I have the ithaca barrel, benneli makes a rifled barrel that has rifled sights for around 275!!!! go with the ithaca its a nice barrel.


----------



## Papascott (Apr 22, 2004)

Bubba hunter, Just seen where a distibutor has the nova slug barrels made by ithica on close out. Shoot me a pm and I could tell you the compony and stuff.

Scott


----------



## bubbahunter (Apr 6, 2004)

Papascott You Have mail. 

thanks,
Bub


----------



## Fishinfreak (Oct 12, 2004)

I use the rem.870 with rifled barrel.Would like to try 410.Has anyone ever shot a deer with a 410?


----------



## Papascott (Apr 22, 2004)

Freak I have shot them but not at deer.
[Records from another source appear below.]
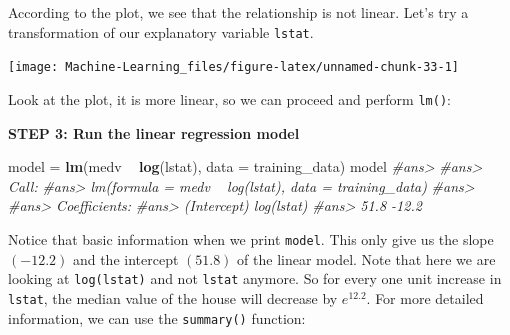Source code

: \documentclass[]{book}
\newenvironment{Shaded}{\begin{snugshade}}{\end{snugshade}}
\newcommand{\KeywordTok}[1]{\textcolor[rgb]{0.13,0.29,0.53}{\textbf{#1}}}
\newcommand{\DataTypeTok}[1]{\textcolor[rgb]{0.13,0.29,0.53}{#1}}
\newcommand{\StringTok}[1]{\textcolor[rgb]{0.31,0.60,0.02}{#1}}
\newcommand{\CommentTok}[1]{\textcolor[rgb]{0.56,0.35,0.01}{\textit{#1}}}
\newcommand{\OperatorTok}[1]{\textcolor[rgb]{0.81,0.36,0.00}{\textbf{#1}}}
\newcommand{\NormalTok}[1]{#1}
\theoremstyle{definition}
\theoremstyle{definition}
\theoremstyle{definition}
\theoremstyle{remark}
\begin{document}
According to the plot, we see that the relationship is not linear. Let's
try a transformation of our explanatory variable \texttt{lstat}.

\begin{Shaded}
\end{Shaded}

\begin{center}\texttt{[image: Machine-Learning\_files/figure-latex/unnamed-chunk-33-1]} \end{center}

Look at the plot, it is more linear, so we can proceed and perform
\texttt{lm()}:

\textbf{STEP 3: Run the linear regression model}

\begin{Shaded}
\begin{Highlighting}[]
\NormalTok{model =}\StringTok{ }\KeywordTok{lm}\NormalTok{(medv }\OperatorTok{~}\StringTok{ }\KeywordTok{log}\NormalTok{(lstat), }\DataTypeTok{data =}\NormalTok{ training_data)}
\NormalTok{model}
\CommentTok{#ans> }
\CommentTok{#ans> Call:}
\CommentTok{#ans> lm(formula = medv ~ log(lstat), data = training_data)}
\CommentTok{#ans> }
\CommentTok{#ans> Coefficients:}
\CommentTok{#ans> (Intercept)   log(lstat)  }
\CommentTok{#ans>        51.8        -12.2}
\end{Highlighting}
\end{Shaded}

Notice that basic information when we print \texttt{model}. This only
give us the slope \((-12.2)\) and the intercept \((51.8)\) of the linear
model. Note that here we are looking at \texttt{log(lstat)} and not
\texttt{lstat} anymore. So for every one unit increase in
\texttt{lstat}, the median value of the house will decrease by
\(e^{12.2}\). For more detailed information, we can use the
\texttt{summary()} function:
\end{document}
They are fast and pretty accurate for a smooth bore.(no rifled barrels available in .410). Only down side is the bullets weigh 1/4 oz so they have very little knockdown power and deflect easier than a larger slug.

Scott


----------



## bubbahunter (Apr 6, 2004)

Scott

Thanks for the info, but i went and ordered one from Cabelas and it will be here on friday.save $20 on the barrel and free shipping.

Bub


----------



## H2O Mellon (Apr 5, 2004)

I'll be using my Ruger .454 w/ Burris scope or my Marlin SLugster w/ Lightfield slugs, or my Winchester 300 Mag for the longer shots.


----------



## Lundy (Apr 5, 2004)

We'll all be hunting with muzzleloaders, one Savage, one knight and an Omega.

Kim


----------



## luredaddy (May 25, 2004)

Thompson Center Contender, Super 14, 44 Mag Pistol. Ultradot sight, Pachmyer grip and forearm .


----------